I nodded slowly. “Fine. Teach me. But don’t go easy on me just because you think I’m fragile.”

He grinned, slow and wicked. “Trust me, I wasn’t planning to.”

He handed me a staff, light but solid. I gripped it, unfamiliar with the weight.

We started slow. He showed me how to hold it, how to balance my stance, how to move without tripping over my own feet.

At first, I was terrible. Embarrassingly so.

But Ian didn’t laugh. He didn’t mock. He corrected me, patiently, with calm hands guiding mine.

“You’re not weak,” he said at one point, when I groaned and dropped the staff. “You’ve just never been taught how to be strong.”

Something about those words dug deep into me.

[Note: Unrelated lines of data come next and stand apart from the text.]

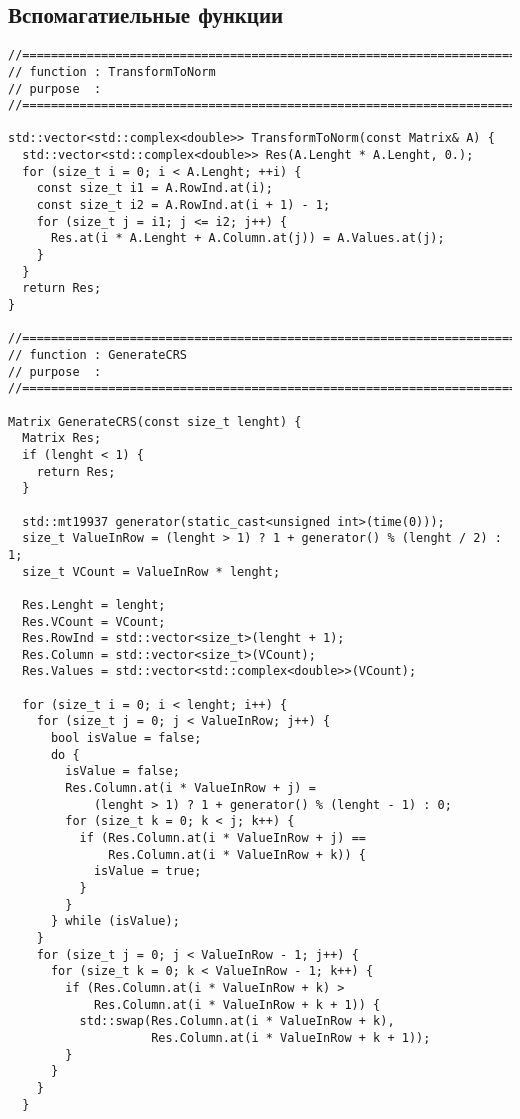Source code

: \documentclass{report}
\begin{document}
\subsection*{Вспомагатиельные функции}
\begin{lstlisting}
//=======================================================================
// function : TransformToNorm
// purpose  :
//=======================================================================

std::vector<std::complex<double>> TransformToNorm(const Matrix& A) {
  std::vector<std::complex<double>> Res(A.Lenght * A.Lenght, 0.);
  for (size_t i = 0; i < A.Lenght; ++i) {
    const size_t i1 = A.RowInd.at(i);
    const size_t i2 = A.RowInd.at(i + 1) - 1;
    for (size_t j = i1; j <= i2; j++) {
      Res.at(i * A.Lenght + A.Column.at(j)) = A.Values.at(j);
    }
  }
  return Res;
}

//=======================================================================
// function : GenerateCRS
// purpose  :
//=======================================================================

Matrix GenerateCRS(const size_t lenght) {
  Matrix Res;
  if (lenght < 1) {
    return Res;
  }

  std::mt19937 generator(static_cast<unsigned int>(time(0)));
  size_t ValueInRow = (lenght > 1) ? 1 + generator() % (lenght / 2) : 1;
  size_t VCount = ValueInRow * lenght;

  Res.Lenght = lenght;
  Res.VCount = VCount;
  Res.RowInd = std::vector<size_t>(lenght + 1);
  Res.Column = std::vector<size_t>(VCount);
  Res.Values = std::vector<std::complex<double>>(VCount);

  for (size_t i = 0; i < lenght; i++) {
    for (size_t j = 0; j < ValueInRow; j++) {
      bool isValue = false;
      do {
        isValue = false;
        Res.Column.at(i * ValueInRow + j) =
            (lenght > 1) ? 1 + generator() % (lenght - 1) : 0;
        for (size_t k = 0; k < j; k++) {
          if (Res.Column.at(i * ValueInRow + j) ==
              Res.Column.at(i * ValueInRow + k)) {
            isValue = true;
          }
        }
      } while (isValue);
    }
    for (size_t j = 0; j < ValueInRow - 1; j++) {
      for (size_t k = 0; k < ValueInRow - 1; k++) {
        if (Res.Column.at(i * ValueInRow + k) >
            Res.Column.at(i * ValueInRow + k + 1)) {
          std::swap(Res.Column.at(i * ValueInRow + k),
                    Res.Column.at(i * ValueInRow + k + 1));
        }
      }
    }
  }


\end{lstlisting}
\end{document}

I picked the staff back up.

An hour passed. Then two.

By the end, my muscles ached, my palms were sore, and my legs trembled—but I didn’t stop.

When we finally paused, Ian handed me a bottle of water. I gulped it down, breathing hard.

He watched me with a strange look in his eyes—something soft. Something dangerous.

“What?” I asked, wiping my mouth with the back of my hand.

He stepped forward, took the bottle from my hand, and tossed it aside.

“You have no idea how strong you really are, do you?”

My breath caught.

“No one’s ever told me,” I whispered.

“Then let me be the first.”

His hand slid around my waist, pulling me close. His forehead touched mine, and I closed my eyes, unsure if it was from fear or something else entirely.

“You’re not just some girl hiding in glasses and baggy clothes,” he said, voice low. “You’re fire under ice. You’re mine, Ava. Whether you admit it or not.”

Before I could argue, before I could speak, his lips brushed against mine—barely a kiss, just a promise.

And just like that, everything inside me changed.